1​.​ Data is split into 5 parts, let’s call them A-B-C-D-E. A contains the oldest reviews, E contains the most recent reviews.

2​.​ An algorithm is trained on A and evaluated on B. Let’s call the error that is obtained at this step error 1.

3​.​ An algorithm is trained on A and B and evaluated on C to obtain error 2.

4​.​ An algorithm is trained on A, B and C and evaluated on D to obtain error 3.

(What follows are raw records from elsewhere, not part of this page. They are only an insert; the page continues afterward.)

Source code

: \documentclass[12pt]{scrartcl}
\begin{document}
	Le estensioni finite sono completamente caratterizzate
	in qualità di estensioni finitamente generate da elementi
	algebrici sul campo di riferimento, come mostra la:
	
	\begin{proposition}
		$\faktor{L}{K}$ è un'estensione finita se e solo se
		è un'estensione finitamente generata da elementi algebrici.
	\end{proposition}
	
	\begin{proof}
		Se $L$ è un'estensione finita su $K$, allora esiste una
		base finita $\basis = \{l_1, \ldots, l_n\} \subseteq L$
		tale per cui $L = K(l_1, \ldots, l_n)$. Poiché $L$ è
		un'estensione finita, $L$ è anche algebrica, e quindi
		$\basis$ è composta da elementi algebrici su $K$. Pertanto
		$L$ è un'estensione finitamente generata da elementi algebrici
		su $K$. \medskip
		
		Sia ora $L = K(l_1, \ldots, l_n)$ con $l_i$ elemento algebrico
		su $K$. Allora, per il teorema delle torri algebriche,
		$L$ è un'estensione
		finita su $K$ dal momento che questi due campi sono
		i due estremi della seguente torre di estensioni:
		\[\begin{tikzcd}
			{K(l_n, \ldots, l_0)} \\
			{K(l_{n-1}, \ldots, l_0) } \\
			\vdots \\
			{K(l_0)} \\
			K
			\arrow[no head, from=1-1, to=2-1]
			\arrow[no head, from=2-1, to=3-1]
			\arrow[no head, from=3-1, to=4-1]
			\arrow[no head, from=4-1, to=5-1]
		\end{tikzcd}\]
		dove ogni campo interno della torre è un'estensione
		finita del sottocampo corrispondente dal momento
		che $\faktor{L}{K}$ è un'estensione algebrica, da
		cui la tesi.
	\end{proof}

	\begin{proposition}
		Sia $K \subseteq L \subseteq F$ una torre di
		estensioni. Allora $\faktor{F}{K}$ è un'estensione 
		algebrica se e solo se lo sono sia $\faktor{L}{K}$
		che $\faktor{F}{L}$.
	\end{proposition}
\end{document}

5​.​ An algorithm is trained on A, B, C and D and evaluated on E to obtain error 4.

6​.​ The final error is a simple average of four errors, and the final parameters are from step 5.

This procedure is used for all algorithms except for RWKV. Thanks to this clever way of splitting data, no data is thrown away while at the same time the algorithm is trained on different data than it is evaluated on, so we get a realistic estimate of how it would perform on new, previously unseen data.

By the way, this is not how “Evaluate” works in Anki. “Evaluate” uses a simplified procedure to avoid optimizing parameters every time the user wants to evaluate them - it just evaluates the specified parameters on the entire history, without optimizing them and without any splitting; training set=test set. “Evaluate” can only tell the user how well the parameters fit the current review history aka the training set. But the benchmark should evaluate the algorithm’s ability to generalize beyond the training set data. In Anki 25.06 “Evaluate” has been removed and replaced with a health check.

I hope this diagram helps:

How benchmarking is done 3 1

Split A is not used for evaluation, split E is not used for training.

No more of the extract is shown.